[Work order]
Take every line of the material below that includes the string "statistical" and copy it out.

......

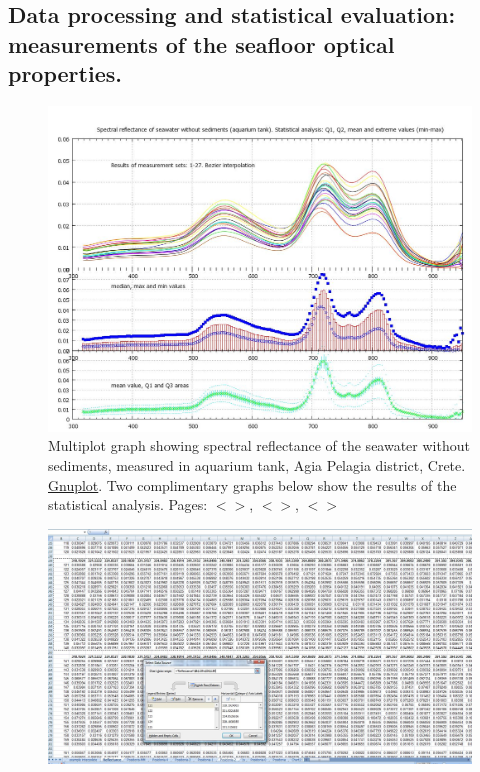 \documentclass[11pt]{article}
\begin{document}
\begin{appendices}
\subsection[Data processing and statistical evaluation]{Data processing and statistical evaluation: measurements of the seafloor optical properties.}

\begin{figure}[H]
	\centering
	\includegraphics[scale=0.30]{GNU-21.jpg}
	\caption{Multiplot graph showing spectral reflectance of the seawater without sediments, measured in aquarium tank, Agia Pelagia district, Crete. \href{http://www.gnuplot.info/}{Gnuplot}. Two complimentary graphs below show the results of the statistical analysis. Pages: $<$\pageref{page-28}$>$, $<$\pageref{dataprep}$>$, $<$\pageref{page-35}$>$}
	\label{fig:27}
\end{figure}
\begin{figure}[H]
	\begin{center}
		\includegraphics[scale=0.20]{App-1.jpg}

\end{center}
\end{figure}
\end{appendices}
\end{document}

......

[Answer to this exercise]
\subsection[Data processing and statistical evaluation]{Data processing and statistical evaluation: measurements of the seafloor optical properties.}
	\caption{Multiplot graph showing spectral reflectance of the seawater without sediments, measured in aquarium tank, Agia Pelagia district, Crete. \href{http://www.gnuplot.info/}{Gnuplot}. Two complimentary graphs below show the results of the statistical analysis. Pages: $<$\pageref{page-28}$>$, $<$\pageref{dataprep}$>$, $<$\pageref{page-35}$>$}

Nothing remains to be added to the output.